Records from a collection
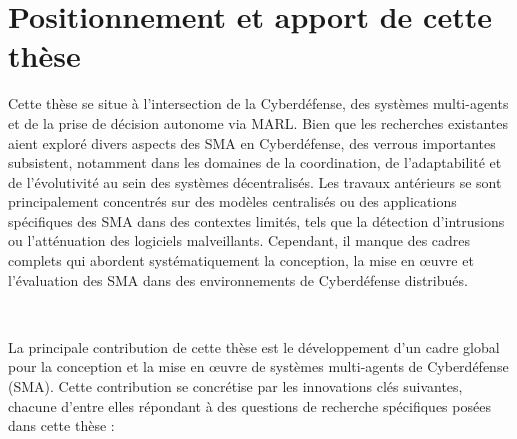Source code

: \section{Positionnement et apport de cette thèse}

Cette thèse se situe à l'intersection de la Cyberdéfense, des systèmes multi-agents et de la prise de décision autonome via MARL. Bien que les recherches existantes aient exploré divers aspects des SMA en Cyberdéfense, des verrous importantes subsistent, notamment dans les domaines de la coordination, de l'adaptabilité et de l'évolutivité au sein des systèmes décentralisés. Les travaux antérieurs se sont principalement concentrés sur des modèles centralisés ou des applications spécifiques des SMA dans des contextes limités, tels que la détection d'intrusions ou l'atténuation des logiciels malveillants. Cependant, il manque des cadres complets qui abordent systématiquement la conception, la mise en œuvre et l'évaluation des SMA dans des environnements de Cyberdéfense distribués.

\

La principale contribution de cette thèse est le développement d'un cadre global pour la conception et la mise en œuvre de systèmes multi-agents de Cyberdéfense (SMA). Cette contribution se concrétise par les innovations clés suivantes, chacune d'entre elles répondant à des questions de recherche spécifiques posées dans cette thèse :

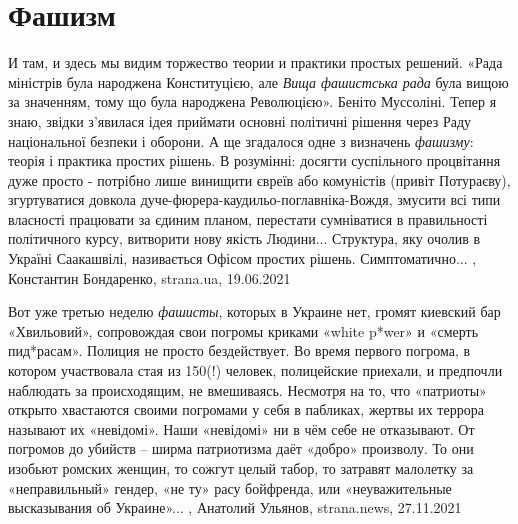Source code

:  
 
 
 
 
\chapter{Фашизм}
\label{sec:slova.fashizm}

И там, и здесь мы видим торжество теории и практики простых решений. «Рада
міністрів була народжена Конституцією, але \emph{Вища фашистська рада} була
вищою за значенням, тому що була народжена Революцією». Беніто Муссоліні.
Тепер я знаю, звідки з'явилася ідея приймати основні політичні рішення через
Раду національної безпеки і оборони.  А ще згадалося одне з визначень
\emph{фашизму}: теорія і практика простих рішень. В розумінні: досягти
суспільного процвітання дуже просто - потрібно лише винищити євреїв або
комуністів (привіт Потураєву), згуртуватися довкола
дуче-фюрера-каудильо-поглавніка-Вождя, змусити всі типи власності працювати за
єдиним планом, перестати сумніватися в правильності політичного курсу,
витворити нову якість Людини... Структура, яку очолив в Україні Саакашвілі,
називається Офісом простих рішень. Симптоматично...
, 
Константин Бондаренко, strana.ua, 19.06.2021

Вот уже третью неделю \emph{фашисты}, которых в Украине нет, громят киевский бар
«Хвильовий», сопровождая свои погромы криками «white p*wer» и «смерть
пид*расам».  Полиция не просто бездействует. Во время первого погрома, в
котором участвовала стая из 150(!) человек, полицейские приехали, и предпочли
наблюдать за происходящим, не вмешиваясь.  Несмотря на то, что «патриоты»
открыто хвастаются своими погромами у себя в пабликах, жертвы их террора
называют их «невідомі».  Наши «невідомі» ни в чём себе не отказывают. От
погромов до убийств – ширма патриотизма даёт «добро» произволу. То они изобьют
ромских женщин, то сожгут целый табор, то затравят малолетку за «неправильный»
гендер, «не ту» расу бойфренда, или «неуважительные высказывания об Украине»...
, 
Анатолий Ульянов, strana.news, 27.11.2021
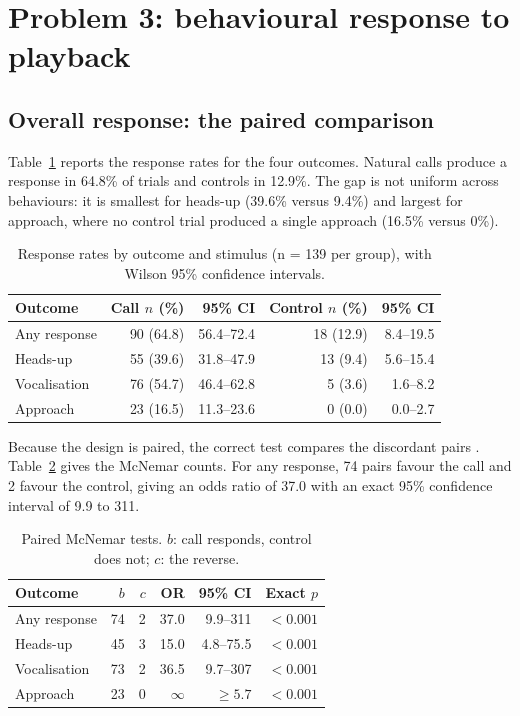 \section{Problem 3: behavioural response to playback}\label{sec:q3}

\subsection{Overall response: the paired comparison}\label{sec:q3-overall}

Table~\ref{tab:q3-rates} reports the response rates for the four outcomes. Natural calls
produce a response in 64.8\% of trials and controls in 12.9\%. The gap is not uniform across
behaviours: it is smallest for heads-up (39.6\% versus 9.4\%) and largest for approach, where
no control trial produced a single approach (16.5\% versus 0\%).

\begin{table}[htbp]
  \centering
  \caption{Response rates by outcome and stimulus (n = 139 per group), with Wilson 95\% confidence intervals.}\label{tab:q3-rates}
  \small
  \begin{tabular}{lrrrr}
    \toprule
    Outcome & Call $n$ (\%) & 95\% CI & Control $n$ (\%) & 95\% CI \\
    \midrule
    Any response & 90 (64.8) & 56.4--72.4 & 18 (12.9) & 8.4--19.5 \\
    Heads-up & 55 (39.6) & 31.8--47.9 & 13 (9.4) & 5.6--15.4 \\
    Vocalisation & 76 (54.7) & 46.4--62.8 & 5 (3.6) & 1.6--8.2 \\
    Approach & 23 (16.5) & 11.3--23.6 & 0 (0.0) & 0.0--2.7 \\
    \bottomrule
  \end{tabular}
\end{table}

Because the design is paired, the correct test compares the discordant pairs \cite{ref5}. Table~\ref{tab:q3-pair}
gives the McNemar counts. For any response, 74 pairs favour the call and 2 favour the control,
giving an odds ratio of 37.0 with an exact 95\% confidence interval of 9.9 to 311.

\begin{table}[htbp]
  \centering
  \caption{Paired McNemar tests. $b$: call responds, control does not; $c$: the reverse.}\label{tab:q3-pair}
  \small
  \begin{tabular}{lrrrrr}
    \toprule
    Outcome & $b$ & $c$ & OR & 95\% CI & Exact $p$ \\
    \midrule
    Any response & 74 & 2 & 37.0 & 9.9--311 & $<0.001$ \\
    Heads-up & 45 & 3 & 15.0 & 4.8--75.5 & $<0.001$ \\
    Vocalisation & 73 & 2 & 36.5 & 9.7--307 & $<0.001$ \\
    Approach & 23 & 0 & $\infty$ & $\geq 5.7$ & $<0.001$ \\
    \bottomrule
  \end{tabular}
\end{table}

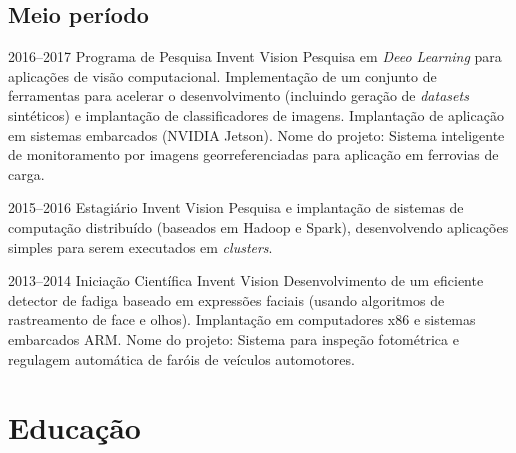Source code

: \documentclass[a4paper]{cv-friggeri-x}
\begin{document}

\subsection{Meio período}

\begin{entrylist}

\entry
    {2016--2017}
    {Programa de Pesquisa}%
    {Invent Vision}
    {Pesquisa em \textit{Deeo Learning} para aplicações de visão computacional. Implementação de um conjunto de ferramentas para acelerar o desenvolvimento (incluindo geração de \textit{datasets} sintéticos) e implantação de classificadores de imagens. Implantação de aplicação em sistemas embarcados (NVIDIA Jetson). Nome do projeto: Sistema inteligente de monitoramento por imagens georreferenciadas para aplicação em ferrovias de carga.}

\entry
    {2015--2016}
    {Estagiário}
    {Invent Vision}
    {Pesquisa e implantação de sistemas de computação distribuído (baseados em Hadoop e Spark), desenvolvendo aplicações simples para serem executados em \textit{clusters}.}

\entry
    {2013--2014}
    {Iniciação Científica}
    {Invent Vision}
    {Desenvolvimento de um eficiente detector de fadiga baseado em expressões faciais (usando algoritmos de rastreamento de face e olhos). Implantação em computadores x86 e sistemas embarcados ARM. Nome do projeto: Sistema para inspeção fotométrica e regulagem automática de faróis de veículos automotores.}



\end{entrylist}


\section{Educação}
\end{document}
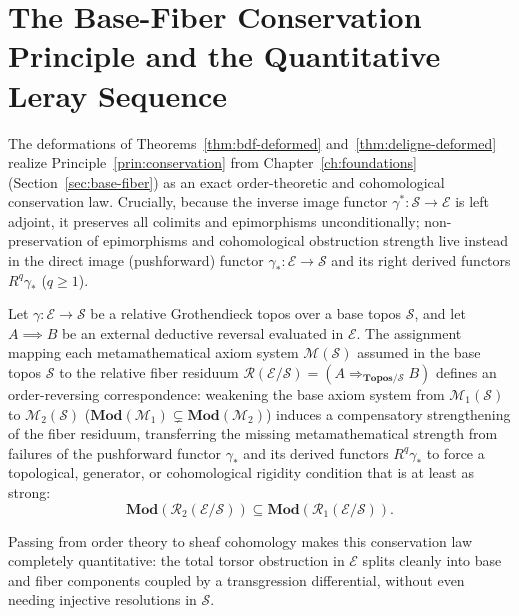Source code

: \section{The Base-Fiber Conservation Principle and the Quantitative Leray Sequence}

The deformations of Theorems~\ref{thm:bdf-deformed} and~\ref{thm:deligne-deformed} realize Principle~\ref{prin:conservation} from Chapter~\ref{ch:foundations} (Section~\ref{sec:base-fiber}) as an exact order-theoretic and cohomological conservation law. Crucially, because the inverse image functor $\gamma^* : \mathcal{S} \to \mathcal{E}$ is left adjoint, it preserves all colimits and epimorphisms unconditionally; non-preservation of epimorphisms and cohomological obstruction strength live instead in the direct image (pushforward) functor $\gamma_* : \mathcal{E} \to \mathcal{S}$ and its right derived functors $R^q\gamma_*$ ($q \ge 1$).

\begin{principle}\label{thm:conservation-law}

Let $\gamma: \mathcal{E} \to \mathcal{S}$ be a relative Grothendieck topos over a base topos $\mathcal{S}$, and let $A \implies B$ be an external deductive reversal evaluated in $\mathcal{E}$. The assignment mapping each metamathematical axiom system $\mathcal{M}(\mathcal{S})$ assumed in the base topos $\mathcal{S}$ to the relative fiber residuum $\mathcal{R}(\mathcal{E}/\mathcal{S}) = (A \Rightarrow_{\mathbf{Topos}/\mathcal{S}} B)$ defines an order-reversing correspondence: weakening the base axiom system from $\mathcal{M}_1(\mathcal{S})$ to $\mathcal{M}_2(\mathcal{S})$ ($\mathbf{Mod}(\mathcal{M}_1) \subsetneq \mathbf{Mod}(\mathcal{M}_2)$) induces a compensatory strengthening of the fiber residuum, transferring the missing metamathematical strength from failures of the pushforward functor $\gamma_*$ and its derived functors $R^q\gamma_*$ to force a topological, generator, or cohomological rigidity condition that is at least as strong:
\[
  \mathbf{Mod}(\mathcal{R}_2(\mathcal{E}/\mathcal{S})) \subseteq \mathbf{Mod}(\mathcal{R}_1(\mathcal{E}/\mathcal{S})).
\]

\end{principle}

Passing from order theory to sheaf cohomology makes this conservation law completely quantitative: the total torsor obstruction in $\mathcal{E}$ splits cleanly into base and fiber components coupled by a transgression differential, without even needing injective resolutions in $\mathcal{S}$.

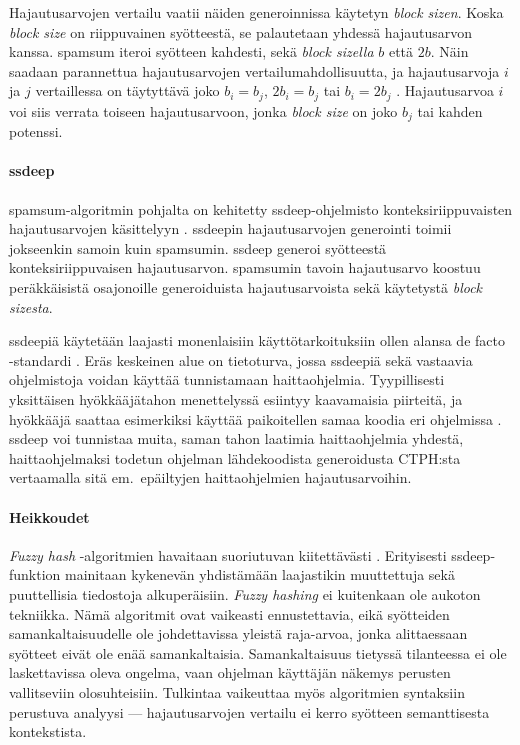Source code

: \documentclass[12pt, a4paper]{article}
\begin{document}
	Hajautusarvojen vertailu vaatii näiden generoinnissa käytetyn
	\textit{block sizen}. Koska \textit{block size} on riippuvainen syötteestä,
	se palautetaan yhdessä hajautusarvon kanssa. spamsum iteroi
	syötteen kahdesti, sekä \textit{block sizella} $b$ että $2b$.
	Näin saadaan parannettua hajautusarvojen vertailumahdollisuutta, ja
	hajautusarvoja $i$ ja $j$ vertaillessa on täytyttävä joko
	$b_i = b_j$, $2b_i = b_j$ tai $b_i = 2b_j$ \parencite{IDENT}. Hajautusarvoa $i$ voi
	siis verrata toiseen hajautusarvoon, jonka \textit{block size} on joko $b_j$ tai kahden potenssi.

	\paragraph{ssdeep}
	spamsum-algoritmin pohjalta on kehitetty ssdeep-ohjelmisto
	konteksiriippuvaisten hajautusarvojen käsittelyyn \parencite{SSDEEP}. ssdeepin
	hajautusarvojen generointi toimii jokseenkin samoin kuin
	spamsumin. ssdeep generoi syötteestä konteksiriippuvaisen
	hajautusarvon. spamsumin tavoin
	hajautusarvo koostuu peräkkäisistä osajonoille generoiduista
	hajautusarvoista sekä käytetystä \textit{block sizesta}.

	ssdeepiä käytetään laajasti monenlaisiin käyttötarkoituksiin
	ollen alansa de facto -standardi \parencite{SSDEEP}.
	Eräs keskeinen alue on tietoturva, jossa ssdeepiä
	sekä vastaavia ohjelmistoja voidan käyttää tunnistamaan
	haittaohjelmia. Tyypillisesti yksittäisen hyökkääjätahon
	menettelyssä esiintyy kaavamaisia piirteitä, ja hyökkääjä
	saattaa esimerkiksi käyttää paikoitellen samaa koodia eri
	ohjelmissa \parencite{RANSO}. ssdeep voi tunnistaa muita, saman tahon laatimia
	haittaohjelmia yhdestä, haittaohjelmaksi todetun ohjelman
	lähdekoodista generoidusta CTPH:sta vertaamalla sitä
	em.\ epäiltyjen haittaohjelmien hajautusarvoihin.

	\paragraph{Heikkoudet}
	\textit{Fuzzy hash} -algoritmien havaitaan suoriutuvan kiitettävästi \parencite{RANSO}.
	Erityisesti ssdeep-funktion mainitaan kykenevän yhdistämään laajastikin
	muuttettuja sekä puuttellisia tiedostoja alkuperäisiin. \textit{Fuzzy hashing} ei
	kuitenkaan ole aukoton tekniikka. Nämä algoritmit ovat vaikeasti
	ennustettavia, eikä syötteiden samankaltaisuudelle ole johdettavissa
	yleistä raja-arvoa, jonka alittaessaan syötteet eivät ole enää samankaltaisia.
	Samankaltaisuus tietyssä tilanteessa ei ole laskettavissa oleva ongelma,
	vaan ohjelman käyttäjän näkemys perusten vallitseviin olosuhteisiin.
	Tulkintaa vaikeuttaa myös algoritmien syntaksiin perustuva analyysi
	--- hajautusarvojen vertailu ei kerro syötteen semanttisesta kontekstista.
\end{document}
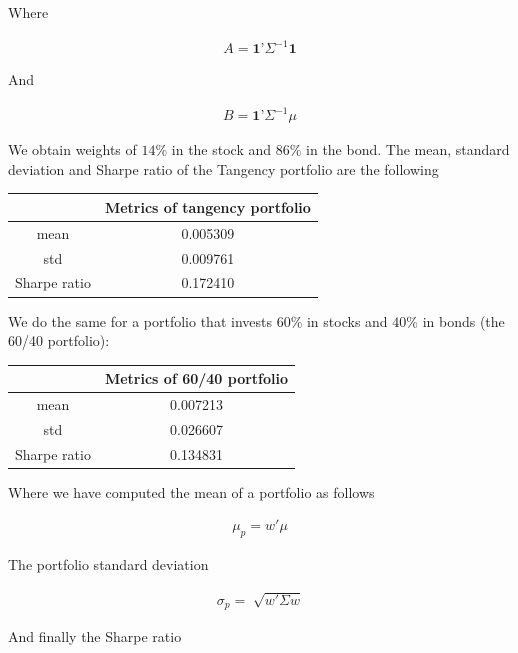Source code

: \documentclass[10pt]{article}
\newenvironment{exercise}[2][Exercise]{\begin{trivlist}
  \item[\hskip \labelsep {\bfseries #1}\hskip \labelsep {\bfseries #2.}]}{\end{trivlist}}
\begin{document}
\begin{exercise}{3}
	Where
	
	\begin{align*}
		A = \textbf{1'}\Sigma^{-1}\textbf{1}
	\end{align*}
	
	And 
	
	\begin{align*}
		B = \textbf{1'}\Sigma^{-1}\mu
	\end{align*}
	
	We obtain weights of $14\%$ in the stock and $86\%$ in the bond. The mean, standard deviation and Sharpe ratio of the Tangency portfolio are the following
	
	\begin{table}[h!]
		\centering
 		\begin{tabular}{||c c||} 
 			\hline
 			& Metrics of tangency portfolio \\ [0.5ex] 
 			\hline\hline
 			mean & 0.005309 \\ 
 			std & 0.009761 \\
 			Sharpe ratio & 0.172410 \\ [1ex] 
 			\hline
		 \end{tabular}
	\end{table}	

	We do the same for a portfolio that invests $60\%$ in stocks and $40\%$ in bonds (the 60/40 portfolio):

	\begin{table}[h!]
		\centering
 		\begin{tabular}{||c c||} 
 			\hline
 			& Metrics of 60/40 portfolio \\ [0.5ex] 
 			\hline\hline
 			mean & 0.007213 \\ 
 			std & 0.026607 \\
 			Sharpe ratio & 0.134831 \\ [1ex] 
 			\hline
		 \end{tabular}
	\end{table}	
	
	Where we have computed the mean of a portfolio as follows
	
	\begin{align*}
		\mu_{p} = w'\mu
	\end{align*}
	
	The portfolio standard deviation
	
	\begin{align*}
		\sigma_{p} = \sqrt[]{w'\Sigma w}
	\end{align*}

	And finally the Sharpe ratio
	

\end{exercise}
\end{document}

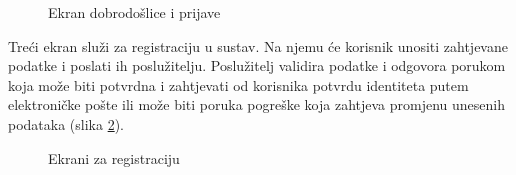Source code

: \documentclass[times, utf8, zavrsni]{fer}
\begin{document}
\begin{figure}[h]
      \caption{Ekran dobrodošlice i prijave}
      \label{fig:WelcomeLogin}
\end{figure}\newpage
Treći ekran služi za registraciju u sustav. Na njemu će korisnik unositi zahtjevane podatke i
poslati ih poslužitelju. Poslužitelj validira podatke i odgovora porukom koja može biti potvrdna i zahtjevati
od korisnika potvrdu identiteta putem elektroničke pošte ili može biti poruka pogreške koja zahtjeva promjenu unesenih
podataka (slika \ref*{fig:Register}).
\begin{figure}[h]
      \centering
      \caption{Ekrani za registraciju}
      \label{fig:Register}
\end{figure}\\
\end{document}
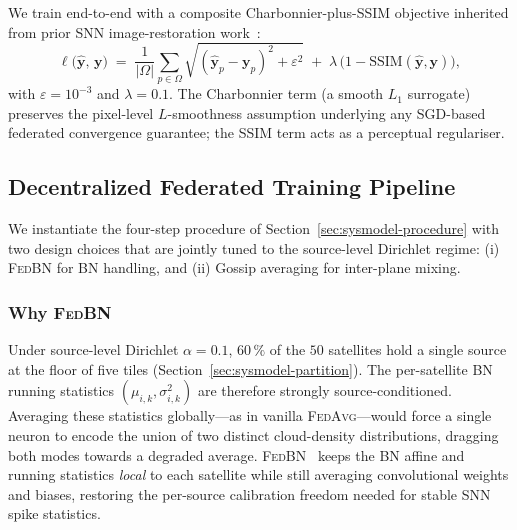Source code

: \documentclass[conference]{IEEEtran}
\begin{document}
We train end-to-end with a composite Charbonnier-plus-SSIM
objective inherited from prior SNN image-restoration
work~\cite{ref:esdnet}:
\begin{equation}
\ell\big(\hat{\mathbf{y}},\,\mathbf{y}\big) \;=\;
\frac{1}{|\Omega|}\!\sum_{p\in\Omega}\!
\sqrt{(\hat{\mathbf{y}}_p\!-\!\mathbf{y}_p)^2 + \varepsilon^2}
\;+\;\lambda\,\big(1 - \mathrm{SSIM}(\hat{\mathbf{y}},\mathbf{y})\big),
\label{eq:loss}
\end{equation}
with $\varepsilon\!=\!10^{-3}$ and $\lambda\!=\!0.1$. The
Charbonnier term (a smooth $L_1$ surrogate) preserves the
pixel-level $L$-smoothness assumption underlying any SGD-based
federated convergence guarantee; the SSIM term acts as a
perceptual regulariser.


\subsection{Decentralized Federated Training Pipeline}\label{sec:framework-fl}

We instantiate the four-step procedure of
Section~\ref{sec:sysmodel-procedure} with two design choices that
are jointly tuned to the source-level Dirichlet regime: (i)
\textsc{FedBN} for BN handling, and (ii) Gossip averaging for
inter-plane mixing.

\subsubsection*{Why \textsc{FedBN}}
Under source-level Dirichlet $\alpha\!=\!0.1$, $60\,\%$ of the
$50$ satellites hold a single source at the floor of five tiles
(Section~\ref{sec:sysmodel-partition}). The per-satellite BN running statistics
$(\mu_{i,k},\sigma^2_{i,k})$ are therefore strongly source-conditioned.
Averaging these statistics globally---as in vanilla
\textsc{FedAvg}---would force a single neuron to encode the
union of two distinct cloud-density distributions, dragging both
modes towards a degraded average. \textsc{FedBN}~\cite{ref:fedbn}
keeps the BN affine and running statistics \emph{local} to each
satellite while still averaging convolutional weights and biases,
restoring the per-source calibration freedom needed for stable
SNN spike statistics.
\end{document}
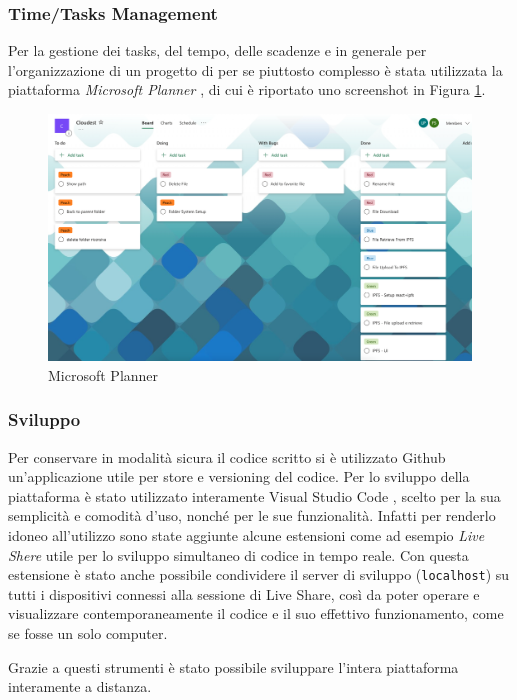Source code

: \documentclass{article}
\begin{document}
\subsubsection{Time/Tasks Management}
Per la gestione dei tasks, del tempo, delle scadenze e in generale per l'organizzazione di un progetto di per se piuttosto complesso è stata utilizzata la piattaforma \textit{Microsoft Planner} \cite{microsoft_planner}, di cui è riportato uno screenshot in Figura \ref{fig:planner}.
\begin{figure}[!ht]
  \includegraphics[width=16cm]{images/planner.png}
  \centering
  \caption{Microsoft Planner}
  \label{fig:planner}
\end{figure}

\subsubsection{Sviluppo}
Per conservare in modalità sicura il codice scritto si è utilizzato Github un'applicazione utile per store e versioning del codice.
Per lo sviluppo della piattaforma è stato utilizzato interamente Visual Studio Code \cite{vs_code}, scelto per la sua semplicità e comodità d'uso, nonché per le sue funzionalità. Infatti per renderlo idoneo all'utilizzo sono state aggiunte alcune estensioni come ad esempio \textit{Live Shere} utile per lo sviluppo simultaneo di codice in tempo reale. Con questa estensione è stato anche possibile condividere il server di sviluppo (\texttt{localhost}) su tutti i dispositivi connessi alla sessione di Live Share, così da poter operare e visualizzare contemporaneamente il codice e il suo effettivo funzionamento, come se fosse un solo computer.

Grazie a questi strumenti è stato possibile sviluppare l'intera piattaforma interamente a distanza.
\end{document}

REQUIRED WORK →
Note each line of the entries that has "procedure" in it, and copy those lines.

RESULT FOR THIS TASK →
We instantiate the four-step procedure of
Section~\ref{sec:sysmodel-procedure} with two design choices that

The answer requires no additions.